Reality check required
Last month, Mercedes CEO Ola Kaellenius joined other auto industry leaders using strong language to demand the EU’s CO2 plan be killed or diluted.
“We need a reality check. Otherwise, we are heading at full-speed against a wall,” he said, adding the European car market could collapse if the CO2 plan goes ahead. Kaellenius is also head of the European Automobile Manufacturers Association (ACEA). President of the European Commission Ursula Von der Leyen will host European automotive sector executives September 12 to discuss this demand.
The bottom line for the industry is a change to “technology choice” which would extend the lives of hybrids, plug-in hybrids, extended range electric vehicles, and allow so-called e-fuels to power ICE cars.
Meanwhile the show will star BMW’s new EV technology known as Neue Klasse. The BMW iX3 will be the first iteration of the new technology said to deliver about 30% more range and 30% faster charging. This technology and design will be used for over 40 new or updated models across EV and ICE models.
Volkswagen’s cheap EV lags BYD’s
Other notable models at the show include the Mercedes GLC and Volkswagen ID.2, now known as the ID.Polo. The latter will be the cheapest EV yet for VW and its own mass market brand, and Skoda and SEAT. Its expected price is around €25,000 ($29,400) and it will launch next year. Meanwhile BYD’s equivalent, the Dolphin Surf, is already on the market starting at €7,000 ($8,200) less.
CAR’s Dudenhoeffer says it’s not just EVs from the likes of BYD that are a threat in Europe, it’s ICE too and again because of China’s price leadership. And it’s aimed at the mass market as well as the premium sector.
“Our analysis shows that we can’t simply assume that our combustion engine monopoly protects us. China is showing that it largely no longer exists. The story of the European combustion engine monopoly is increasingly becoming a thing of the past. They are aiming for the center of the market, not the periphery,” CAR said.
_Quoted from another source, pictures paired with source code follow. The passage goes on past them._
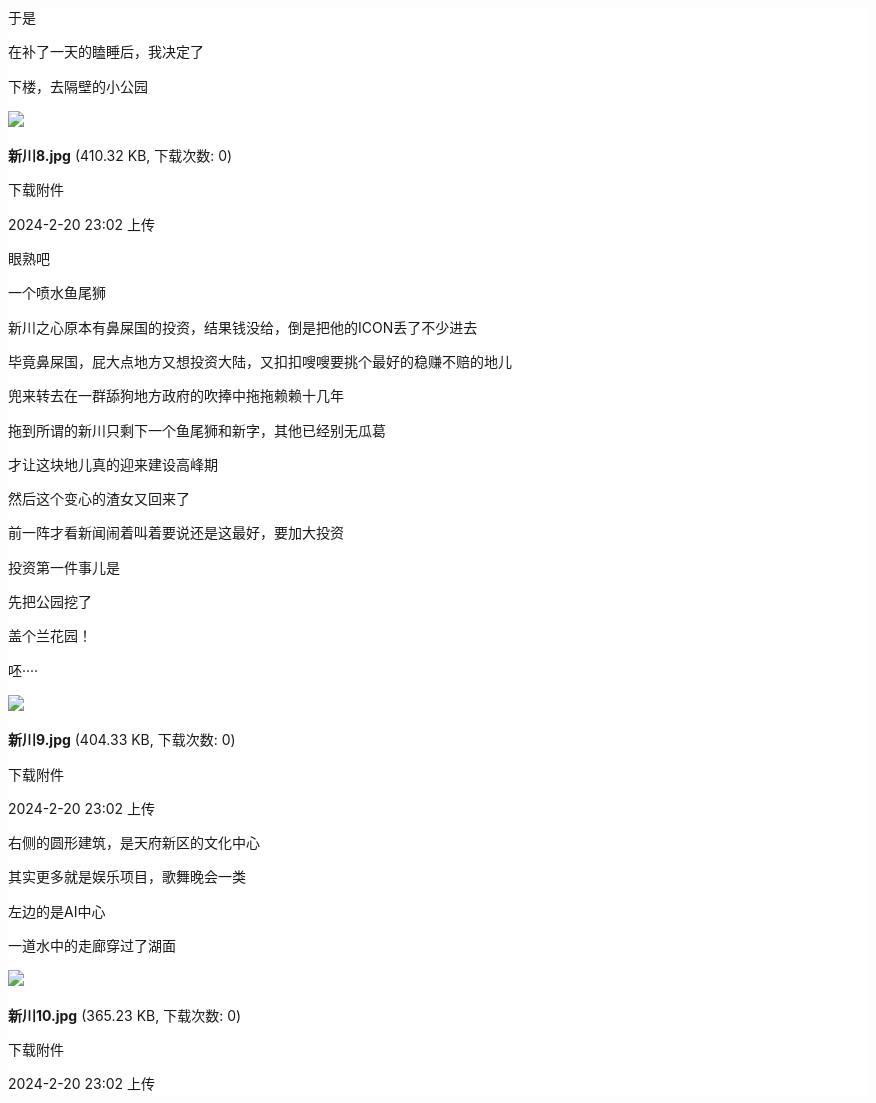 于是

在补了一天的瞌睡后，我决定了

下楼，去隔壁的小公园

<img src="https://img.saraba1st.com/forum/202402/20/230251x4lz7l3fpaz3lfaw.jpg" referrerpolicy="no-referrer">

<strong>新川8.jpg</strong> (410.32 KB, 下载次数: 0)

下载附件

2024-2-20 23:02 上传

眼熟吧

一个喷水鱼尾狮

新川之心原本有鼻屎国的投资，结果钱没给，倒是把他的ICON丢了不少进去

毕竟鼻屎国，屁大点地方又想投资大陆，又扣扣嗖嗖要挑个最好的稳赚不赔的地儿

兜来转去在一群舔狗地方政府的吹捧中拖拖赖赖十几年

拖到所谓的新川只剩下一个鱼尾狮和新字，其他已经别无瓜葛

才让这块地儿真的迎来建设高峰期

然后这个变心的渣女又回来了

前一阵才看新闻闹着叫着要说还是这最好，要加大投资

投资第一件事儿是

先把公园挖了

盖个兰花园！

呸····

<img src="https://img.saraba1st.com/forum/202402/20/230252yhawhci9xhiwnoi0.jpg" referrerpolicy="no-referrer">

<strong>新川9.jpg</strong> (404.33 KB, 下载次数: 0)

下载附件

2024-2-20 23:02 上传

右侧的圆形建筑，是天府新区的文化中心

其实更多就是娱乐项目，歌舞晚会一类

左边的是AI中心

一道水中的走廊穿过了湖面

<img src="https://img.saraba1st.com/forum/202402/20/230253zfv6fshvhk575sh5.jpg" referrerpolicy="no-referrer">

<strong>新川10.jpg</strong> (365.23 KB, 下载次数: 0)

下载附件

2024-2-20 23:02 上传
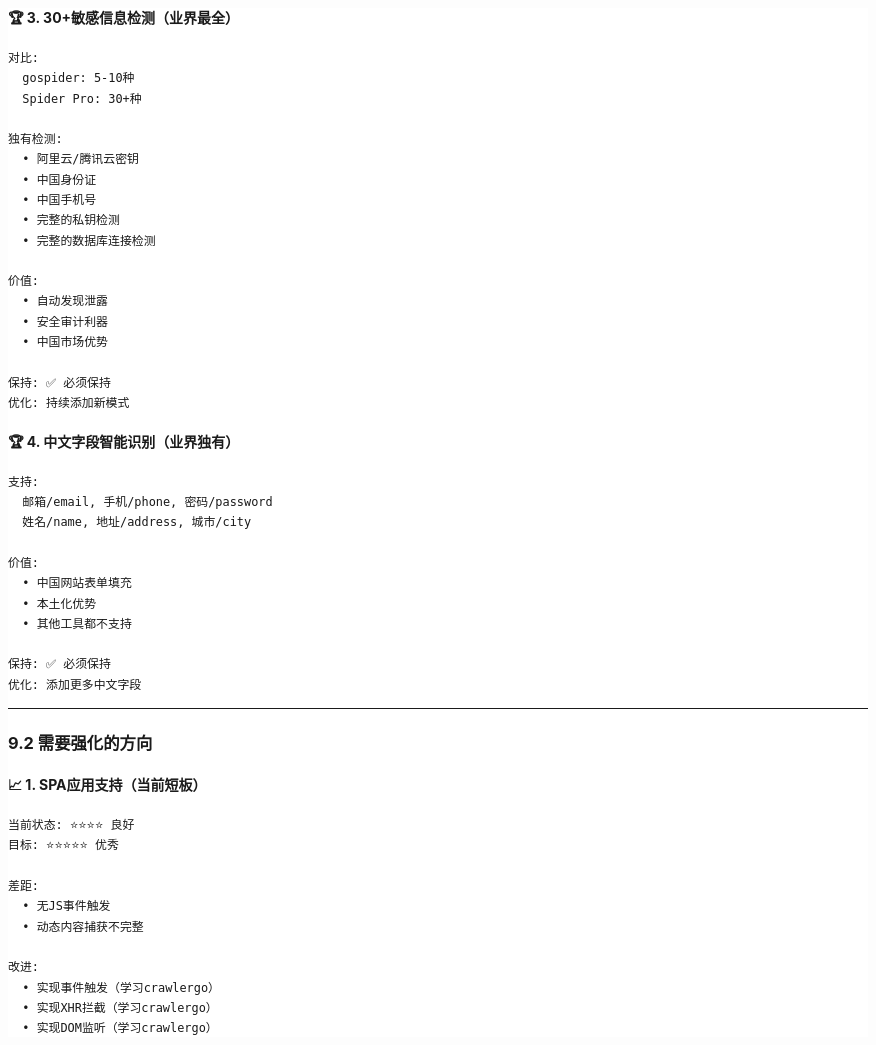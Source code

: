 #### 🏆 3. 30+敏感信息检测（业界最全）
```
对比:
  gospider: 5-10种
  Spider Pro: 30+种
  
独有检测:
  • 阿里云/腾讯云密钥
  • 中国身份证
  • 中国手机号
  • 完整的私钥检测
  • 完整的数据库连接检测

价值:
  • 自动发现泄露
  • 安全审计利器
  • 中国市场优势

保持: ✅ 必须保持
优化: 持续添加新模式
```

#### 🏆 4. 中文字段智能识别（业界独有）
```
支持:
  邮箱/email, 手机/phone, 密码/password
  姓名/name, 地址/address, 城市/city
  
价值:
  • 中国网站表单填充
  • 本土化优势
  • 其他工具都不支持

保持: ✅ 必须保持
优化: 添加更多中文字段
```

---

### 9.2 需要强化的方向

#### 📈 1. SPA应用支持（当前短板）
```
当前状态: ⭐⭐⭐⭐ 良好
目标: ⭐⭐⭐⭐⭐ 优秀

差距: 
  • 无JS事件触发
  • 动态内容捕获不完整
  
改进:
  • 实现事件触发（学习crawlergo）
  • 实现XHR拦截（学习crawlergo）
  • 实现DOM监听（学习crawlergo）
```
If European automakers feel they face an irresistible Chinese force which will inevitably consume them, they might take some comfort from a recent Reuters’ BreakingViews opinion column.
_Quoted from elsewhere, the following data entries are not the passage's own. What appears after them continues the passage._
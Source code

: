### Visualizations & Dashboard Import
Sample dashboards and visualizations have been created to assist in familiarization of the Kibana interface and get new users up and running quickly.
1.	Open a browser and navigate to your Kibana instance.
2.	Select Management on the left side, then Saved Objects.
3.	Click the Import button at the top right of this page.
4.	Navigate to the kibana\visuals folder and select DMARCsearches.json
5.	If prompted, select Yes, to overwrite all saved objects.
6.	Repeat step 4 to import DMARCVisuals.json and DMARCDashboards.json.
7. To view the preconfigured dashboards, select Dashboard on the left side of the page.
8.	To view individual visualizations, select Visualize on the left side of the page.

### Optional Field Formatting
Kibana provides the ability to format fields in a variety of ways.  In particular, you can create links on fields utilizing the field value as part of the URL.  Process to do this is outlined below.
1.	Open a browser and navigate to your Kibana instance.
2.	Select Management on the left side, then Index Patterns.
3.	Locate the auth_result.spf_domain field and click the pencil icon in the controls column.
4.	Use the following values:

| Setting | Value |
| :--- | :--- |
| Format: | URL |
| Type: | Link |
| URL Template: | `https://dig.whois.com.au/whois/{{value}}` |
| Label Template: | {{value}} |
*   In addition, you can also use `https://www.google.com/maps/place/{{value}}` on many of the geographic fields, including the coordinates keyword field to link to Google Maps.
China heading for a crash?
The column headed “China’s carmakers are heading for a crash” talked about a vicious price war in China that has lasted more than two years. China’s auto industry suffers from acute overproduction. Sales last year totalled 27.6 million, but production capacity hit 55.6 million. This explains the vigorous Chinese attempt to build up sales in foreign markets, and Europe is potentially the richest, given that U.S. tariffs effectively block sales there.
The Chinese industry badly requires consolidation.
“Bankruptcies and redundancies look hard to avoid. Absent a sudden huge surge in demand, swathes of China’s car industry are on a collision course with financial ruin,” columnist Katrina Hamlin said.